Internal communication

Atlantic article about bias: "Suggest you don't share"

Amnesty International
·
Silencing & Self-Censorship

In March 2025, the Atlantic published the "The Double Standard in the Human Rights World," an extensive article that showed how major human-rights organizations—especially Amnesty, HRW, and MSF—had drifted from their stated principles of impartiality and universalism and become stridently and disproportionately focused on Israel, often using activist framing, downplaying Hamas’s crimes, and adopting narratives that treat Israeli suffering as politically inconvenient. It also described how this has created internal fractures, including alienation of Jewish staff and longtime human-rights advocates, and how credibility is damaged when groups repeat misinformation. Following the claimed methodology of "human rights" organizations themselves, it included extensive reporting, and first-person insider testimony.
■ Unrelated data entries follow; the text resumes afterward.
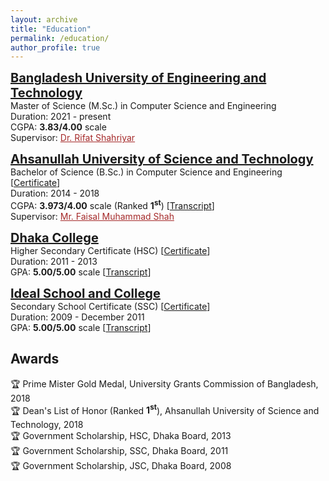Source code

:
 ```yaml
---
layout: archive
title: "Education"
permalink: /education/
author_profile: true
---
```

<!-- M.Sc. -->
<span style="color:black; font-size:20px"><b><a href="https://cse.buet.ac.bd/" target="_blank">Bangladesh University of Engineering and Technology</a></b></span><br/>
Master of Science (M.Sc.) in Computer Science and Engineering <br/>
Duration: 2021 - present <br/>
CGPA: <b>3.83/4.00</b> scale <br/>
Supervisor: <a style="color:brown;" href="https://cse.buet.ac.bd/faculty_list/detail/rifat">Dr. Rifat Shahriyar</a><br/>

<!-- B.Sc. -->
<span style="color:black; font-size:20px"><b><a href="https://aust.edu" target="_blank">Ahsanullah University of Science and Technology</a></b></span><br/>
Bachelor of Science (B.Sc.) in Computer Science and Engineering [[Certificate](https://shahariar-shibli.github.io/files/Education/BSc_Certificate.pdf)] <br/>
Duration: 2014 - 2018 <br/>
CGPA: <b>3.973/4.00</b> scale (Ranked <b>1<sup>st</sup></b>) [[Transcript](https://shahariar-shibli.github.io/files/Education/BSc_Transcript.pdf)] <br/>
Supervisor: <a style="color:brown;" href="https://aust.edu/cse/faculty_member/mr_faisal_muhammad_shah">Mr. Faisal Muhammad Shah</a><br/>

<!-- HSC -->
<span style="color:black; font-size:20px"><b><a href="http://dhakacollege.edu.bd/" target="_blank">Dhaka College</a></b></span><br/>
Higher Secondary Certificate (HSC) [[Certificate](https://shahariar-shibli.github.io/files/Education/HSC_Certificate.pdf)] <br/>
Duration: 2011 - 2013 <br/>
GPA: <b>5.00/5.00</b> scale [[Transcript](https://shahariar-shibli.github.io/files/Education/HSC_Transcript.pdf)] <br/>

<!-- SSC -->
<span style="color:black; font-size:20px"><b><a href="https://iscm.edu.bd/" target="_blank">Ideal School and College</a></b></span><br/>
Secondary School Certificate (SSC) [[Certificate](https://shahariar-shibli.github.io/files/Education/SSC_Certificate.pdf)] <br/>
Duration: 2009 - December 2011 <br/>
GPA: <b>5.00/5.00</b> scale [[Transcript](https://shahariar-shibli.github.io/files/Education/SSC_Transcript.pdf)] <br/>

## Awards
🏆 Prime Mister Gold Medal, University Grants Commission of Bangladesh, 2018 <br/>
🏆 Dean's List of Honor (Ranked <b>1<sup>st</sup></b>), Ahsanullah University of Science and Technology, 2018<br/>
🏆 Government Scholarship, HSC, Dhaka Board, 2013 <br/>
🏆 Government Scholarship, SSC, Dhaka Board, 2011 <br/>
🏆 Government Scholarship, JSC, Dhaka Board, 2008 <br/>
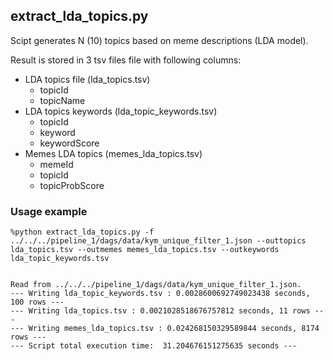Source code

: 
## extract_lda_topics.py

Scipt generates N (10) topics based on meme descriptions (LDA model).

Result is stored in 3 tsv files file with following columns:
  * LDA topics file (lda_topics.tsv)
    * topicId
    * topicName
  * LDA topics keywords (lda_topic_keywords.tsv)
    * topicId
    * keyword
    * keywordScore
  * Memes LDA topics  (memes_lda_topics.tsv)
    * memeId
    * topicId
    * topicProbScore


### Usage example

```
%python extract_lda_topics.py -f ../../../pipeline_1/dags/data/kym_unique_filter_1.json --outtopics lda_topics.tsv --outmemes memes_lda_topics.tsv --outkeywords lda_topic_keywords.tsv


Read from ../../../pipeline_1/dags/data/kym_unique_filter_1.json.
--- Writing lda_topic_keywords.tsv : 0.0028600692749023438 seconds, 100 rows ---
--- Writing lda_topics.tsv : 0.0021028518676757812 seconds, 11 rows ---
--- Writing memes_lda_topics.tsv : 0.024268150329589844 seconds, 8174 rows ---
--- Script total execution time:  31.204676151275635 seconds ---
```
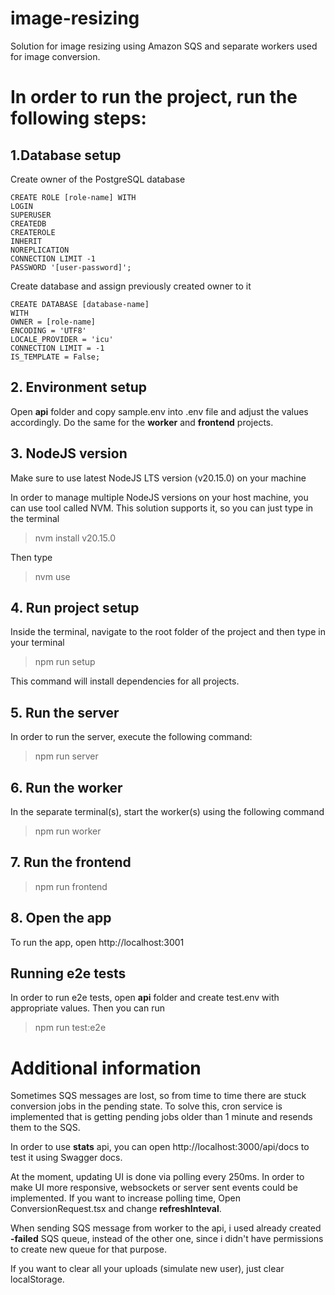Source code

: # image-resizing

Solution for image resizing using Amazon SQS and separate workers used for image conversion.

# In order to run the project, run the following steps:

## 1.Database setup

Create owner of the PostgreSQL database

```
CREATE ROLE [role-name] WITH
LOGIN
SUPERUSER
CREATEDB
CREATEROLE
INHERIT
NOREPLICATION
CONNECTION LIMIT -1
PASSWORD '[user-password]';
```

Create database and assign previously created owner to it

```
CREATE DATABASE [database-name]
WITH
OWNER = [role-name]
ENCODING = 'UTF8'
LOCALE_PROVIDER = 'icu'
CONNECTION LIMIT = -1
IS_TEMPLATE = False;
```

## 2. Environment setup

Open **api** folder and copy sample.env into .env file and adjust the values accordingly.
Do the same for the **worker** and **frontend** projects.

## 3. NodeJS version

Make sure to use latest NodeJS LTS version (v20.15.0) on your machine

In order to manage multiple NodeJS versions on your host machine, you can use tool called NVM. This solution supports it, so you can just type in the terminal

> nvm install v20.15.0

Then type

> nvm use

## 4. Run project setup

Inside the terminal, navigate to the root folder of the project and then type in your terminal

> npm run setup

This command will install dependencies for all projects.

## 5. Run the server

In order to run the server, execute the following command:

> npm run server

## 6. Run the worker

In the separate terminal(s), start the worker(s) using the following command

> npm run worker

## 7. Run the frontend

> npm run frontend

## 8. Open the app

To run the app, open http://localhost:3001

## Running e2e tests

In order to run e2e tests, open **api** folder and create test.env with appropriate values. Then you can run

> npm run test:e2e

# Additional information

Sometimes SQS messages are lost, so from time to time there are stuck conversion jobs in the pending state.
To solve this, cron service is implemented that is getting pending jobs older than 1 minute and resends them to the SQS.

In order to use **stats** api, you can open http://localhost:3000/api/docs to test it using Swagger docs.

At the moment, updating UI is done via polling every 250ms. In order to make UI more responsive, websockets or server sent events could be implemented.
If you want to increase polling time, Open ConversionRequest.tsx and change **refreshInteval**.

When sending SQS message from worker to the api, i used already created **-failed** SQS queue, instead of the other one, since i didn't have permissions to create new queue for that purpose.

If you want to clear all your uploads (simulate new user), just clear localStorage.

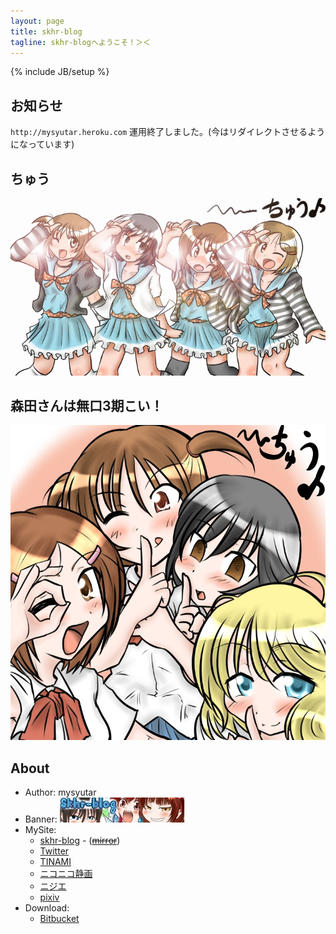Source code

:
 ```yaml
---
layout: page
title: skhr-blog 
tagline: skhr-blogへようこそ！＞＜ 
---
```

{% include JB/setup %}

## お知らせ

`http://mysyutar.heroku.com` 運用終了しました。(今はリダイレクトさせるようになっています)

## ちゅう

![森田さんは無口](./images/morita_024.4.jpg)

## 森田さんは無口3期こい！

![森田さんは無口まるさんじょう](./images/morita_028.jpg)

## About

- Author: mysyutar
- Banner:
![banner](./images/banner.jpg)
- MySite:
  - [skhr-blog](http://mysyutar.github.com/) - (<del>[mirror](http://mysyutar.heroku.com/)</del>)
  - [Twitter](https://twitter.com/mysyutar)
  - [TINAMI](http://www.tinami.com/creator/profile/21886)
  - [ニコニコ静画](http://seiga.nicovideo.jp/user/illust/17860340)
  - [ニジエ](http://nijie.info/members.php?id=58670)
  - [pixiv](http://www.pixiv.net/member.php?id=1432163)
- Download:
  - [Bitbucket](https://bitbucket.org/mysyutar/manga/downloads)

<!--
## Recent Entries

<ul class="posts">
  {% for post in site.posts %}
    <li>
      <span>{{ post.date | date_to_string }}</span>
      &raquo;
      <a href="{{ BASE_PATH }}{{ post.url }}">{{ post.title }}</a>
    </li>
  {% endfor %}
</ul>
-->

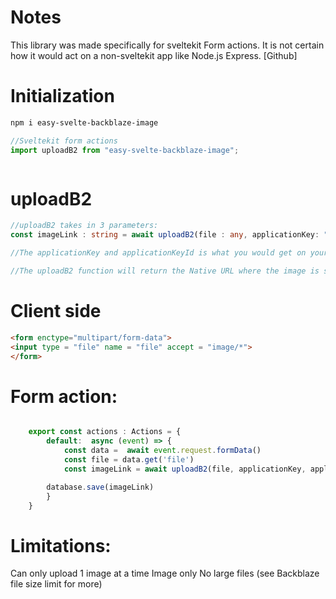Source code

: # Notes
This library was made specifically for sveltekit Form actions. It is not certain how it would act on a non-sveltekit app like Node.js Express. 
[Github]

# Initialization
```bash
npm i easy-svelte-backblaze-image
```

```js
//Sveltekit form actions
import uploadB2 from "easy-svelte-backblaze-image";

```
```html

```

# uploadB2
```ts
//uploadB2 takes in 3 parameters: 
const imageLink : string = await uploadB2(file : any, applicationKey: "string", applicationKeyId: "string") 

//The applicationKey and applicationKeyId is what you would get on your Backblaze B2 bucket, make sure to make your files public.

//The uploadB2 function will return the Native URL where the image is stored. 
```
# Client side
```html
<form enctype="multipart/form-data">
<input type = "file" name = "file" accept = "image/*">
</form>
```
# Form action:
```ts

    export const actions : Actions = {
        default:  async (event) => {
            const data =  await event.request.formData()
            const file = data.get('file')
            const imageLink = await uploadB2(file, applicationKey, applicationKeyId) //returns the link

        database.save(imageLink)
        }
    }

```
# Limitations:
Can only upload 1 image at a time
Image only
No large files (see Backblaze file size limit for more)


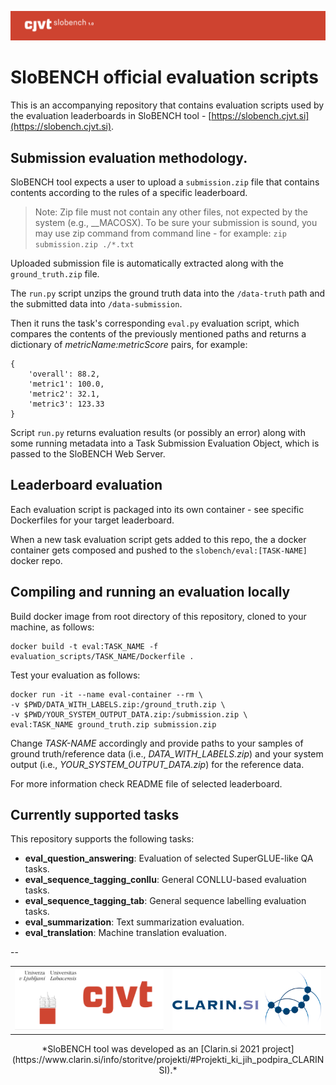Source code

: ![](cjvt-header.png)
# SloBENCH official evaluation scripts


This is an accompanying repository that contains evaluation scripts used by the evaluation leaderboards in SloBENCH tool - [https://slobench.cjvt.si](https://slobench.cjvt.si).

## Submission evaluation methodology.
SloBENCH tool expects a user to upload a `submission.zip` file that contains contents according to the rules of a specific leaderboard.

> Note: Zip file must not contain any other files, not expected by the system (e.g., __MACOSX). To be sure your submission is sound, you may use zip command from command line - for example: `zip submission.zip ./*.txt`

Uploaded submission file is automatically extracted along with the `ground_truth.zip` file.

The `run.py` script unzips the ground truth data into the `/data-truth` path and the submitted data into `/data-submission`.

Then it runs the task's corresponding `eval.py` evaluation script, which compares the contents of the previously mentioned paths and returns a dictionary of *metricName:metricScore* pairs, for example:

```
{
    'overall': 88.2,
    'metric1': 100.0,
    'metric2': 32.1,
    'metric3': 123.33
}
```

Script `run.py` returns evaluation results (or possibly an error) along with some running metadata into a Task Submission Evaluation Object, which is passed to the SloBENCH Web Server.

## Leaderboard evaluation
Each evaluation script is packaged into its own container - see specific Dockerfiles for your target leaderboard.

When a new task evaluation script gets added to this repo, the a docker container gets composed and pushed to the `slobench/eval:[TASK-NAME]` docker repo.

## Compiling and running an evaluation locally
Build docker image from root directory of this repository, cloned to your machine, as follows:

```
docker build -t eval:TASK_NAME -f evaluation_scripts/TASK_NAME/Dockerfile .
```

Test your evaluation as follows:

```
docker run -it --name eval-container --rm \
-v $PWD/DATA_WITH_LABELS.zip:/ground_truth.zip \
-v $PWD/YOUR_SYSTEM_OUTPUT_DATA.zip:/submission.zip \
eval:TASK_NAME ground_truth.zip submission.zip
```
Change *TASK-NAME* accordingly and provide paths to your samples of ground truth/reference data (i.e., *DATA_WITH_LABELS.zip*) and your system output (i.e., *YOUR_SYSTEM_OUTPUT_DATA.zip*) for the reference data.

For more information check README file of selected leaderboard.

## Currently supported tasks

This repository supports the following tasks:

* **eval\_question\_answering**: Evaluation of selected SuperGLUE-like QA tasks.
* **eval\_sequence\_tagging\_conllu**: General CONLLU-based evaluation tasks.
* **eval\_sequence\_tagging\_tab**: General sequence labelling evaluation tasks.
* **eval\_summarization**: Text summarization evaluation.
* **eval\_translation**: Machine translation evaluation.

--



<center>
<table style="border: none;">
	<tr>
		<td>
			<img src="cjvt-logo.png" width="300pt" />
		</td>
		<td>
			<img src="clarin-logo.png" width="300pt" />
		</td>
	</tr>
</table>
*SloBENCH tool was developed as an [Clarin.si 2021 project](https://www.clarin.si/info/storitve/projekti/#Projekti_ki_jih_podpira_CLARINSI).*
<center>


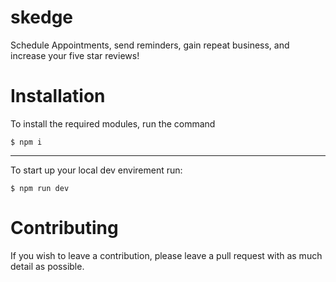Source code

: # skedge
Schedule Appointments, send reminders, gain repeat business, and increase your five star reviews!

# Installation
To install the required modules, run the command
```
$ npm i
```
---
To start up your local dev envirement run:

```
$ npm run dev
```

# Contributing
If you wish to leave a contribution, please leave a pull request with as much detail as possible.
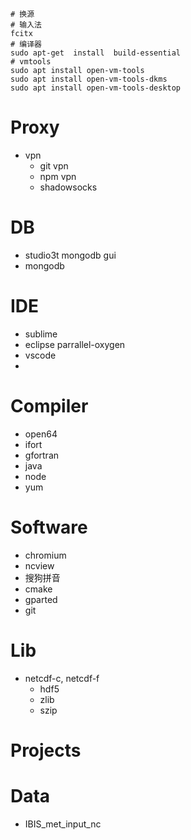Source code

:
 ```
# 换源
# 输入法 
fcitx
# 编译器 
sudo apt-get  install  build-essential
# vmtools
sudo apt install open-vm-tools
sudo apt install open-vm-tools-dkms
sudo apt install open-vm-tools-desktop
```


# Proxy
- vpn
    - git vpn
    - npm vpn
    - shadowsocks
# DB
- studio3t	mongodb gui
- mongodb

# IDE
- sublime
- eclipse parrallel-oxygen
- vscode
- 

# Compiler
- open64
- ifort
- gfortran
- java
- node
- yum

# Software
- chromium
- ncview
- 搜狗拼音
- cmake
- gparted
- git

# Lib
- netcdf-c, netcdf-f
  - hdf5
  - zlib
  - szip

# Projects


# Data
- IBIS_met_input_nc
The response of the organizations themselves? Denial, silence, and zero follow-up or internal concern related to the issues raised. In fact, senior staff - including Paul O'Brien, Executive Director of Amnesty International USA, encouraged colleagues to bury the piece: "I ask that you please refrain from engaging on social media around this, and I suggest that you do not share the article further, to reduce amplification." He expressed sympathy not for those whose experiences were outlined in the piece, but those "who may feel impacted by this piece" and "on the receiving end of this kind of story."